What you need to do:
The task calls for the lines from the start of the entries below through the line with "Tyler Wright: Kind", given again verbatim, with every picture dropped.
Dataset content Block Start
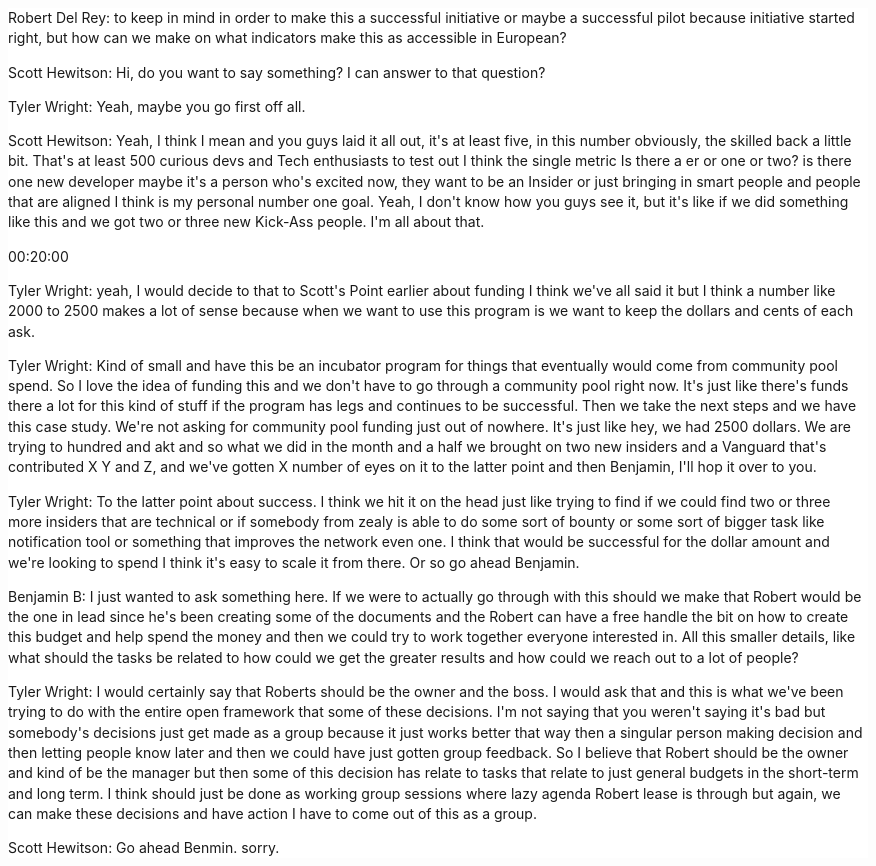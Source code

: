 Robert Del Rey: to keep in mind in order to make this a successful initiative or maybe a successful pilot because initiative started right, but how can we make on what indicators make this as accessible in European?

Scott Hewitson: Hi, do you want to say something? I can answer to that question?

Tyler Wright: Yeah, maybe you go first off all.

Scott Hewitson: Yeah, I think I mean and you guys laid it all out, it's at least five, in this number obviously, the skilled back a little bit. That's at least 500 curious devs and Tech enthusiasts to test out I think the single metric Is there a er or one or two? is there one new developer maybe it's a person who's excited now, they want to be an Insider or just bringing in smart people and people that are aligned I think is my personal number one goal. Yeah, I don't know how you guys see it, but it's like if we did something like this and we got two or three new Kick-Ass people. I'm all about that.

00:20:00

Tyler Wright: yeah, I would decide to that to Scott's Point earlier about funding I think we've all said it but I think a number like 2000 to 2500 makes a lot of sense because when we want to use this program is we want to keep the dollars and cents of each ask.

Tyler Wright: Kind of small and have this be an incubator program for things that eventually would come from community pool spend. So I love the idea of funding this and we don't have to go through a community pool right now. It's just like there's funds there a lot for this kind of stuff if the program has legs and continues to be successful. Then we take the next steps and we have this case study. We're not asking for community pool funding just out of nowhere. It's just like hey, we had 2500 dollars. We are trying to hundred and akt and so what we did in the month and a half we brought on two new insiders and a Vanguard that's contributed X Y and Z, and we've gotten X number of eyes on it to the latter point and then Benjamin, I'll hop it over to you.

Tyler Wright: To the latter point about success. I think we hit it on the head just like trying to find if we could find two or three more insiders that are technical or if somebody from zealy is able to do some sort of bounty or some sort of bigger task like notification tool or something that improves the network even one. I think that would be successful for the dollar amount and we're looking to spend I think it's easy to scale it from there. Or so go ahead Benjamin.

Benjamin B: I just wanted to ask something here. If we were to actually go through with this should we make that Robert would be the one in lead since he's been creating some of the documents and the Robert can have a free handle the bit on how to create this budget and help spend the money and then we could try to work together everyone interested in. All this smaller details, like what should the tasks be related to how could we get the greater results and how could we reach out to a lot of people?

Tyler Wright: I would certainly say that Roberts should be the owner and the boss. I would ask that and this is what we've been trying to do with the entire open framework that some of these decisions. I'm not saying that you weren't saying it's bad but somebody's decisions just get made as a group because it just works better that way then a singular person making decision and then letting people know later and then we could have just gotten group feedback. So I believe that Robert should be the owner and kind of be the manager but then some of this decision has relate to tasks that relate to just general budgets in the short-term and long term. I think should just be done as working group sessions where lazy agenda Robert lease is through but again, we can make these decisions and have action I have to come out of this as a group.

Scott Hewitson: Go ahead Benmin. sorry.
Dataset content Block End
Reply:
Source code

: Robert Del Rey: to keep in mind in order to make this a successful initiative or maybe a successful pilot because initiative started right, but how can we make on what indicators make this as accessible in European?

Scott Hewitson: Hi, do you want to say something? I can answer to that question?

Tyler Wright: Yeah, maybe you go first off all.

Scott Hewitson: Yeah, I think I mean and you guys laid it all out, it's at least five, in this number obviously, the skilled back a little bit. That's at least 500 curious devs and Tech enthusiasts to test out I think the single metric Is there a er or one or two? is there one new developer maybe it's a person who's excited now, they want to be an Insider or just bringing in smart people and people that are aligned I think is my personal number one goal. Yeah, I don't know how you guys see it, but it's like if we did something like this and we got two or three new Kick-Ass people. I'm all about that.

00:20:00

Tyler Wright: yeah, I would decide to that to Scott's Point earlier about funding I think we've all said it but I think a number like 2000 to 2500 makes a lot of sense because when we want to use this program is we want to keep the dollars and cents of each ask.

Tyler Wright: Kind of small and have this be an incubator program for things that eventually would come from community pool spend. So I love the idea of funding this and we don't have to go through a community pool right now. It's just like there's funds there a lot for this kind of stuff if the program has legs and continues to be successful. Then we take the next steps and we have this case study. We're not asking for community pool funding just out of nowhere. It's just like hey, we had 2500 dollars. We are trying to hundred and akt and so what we did in the month and a half we brought on two new insiders and a Vanguard that's contributed X Y and Z, and we've gotten X number of eyes on it to the latter point and then Benjamin, I'll hop it over to you.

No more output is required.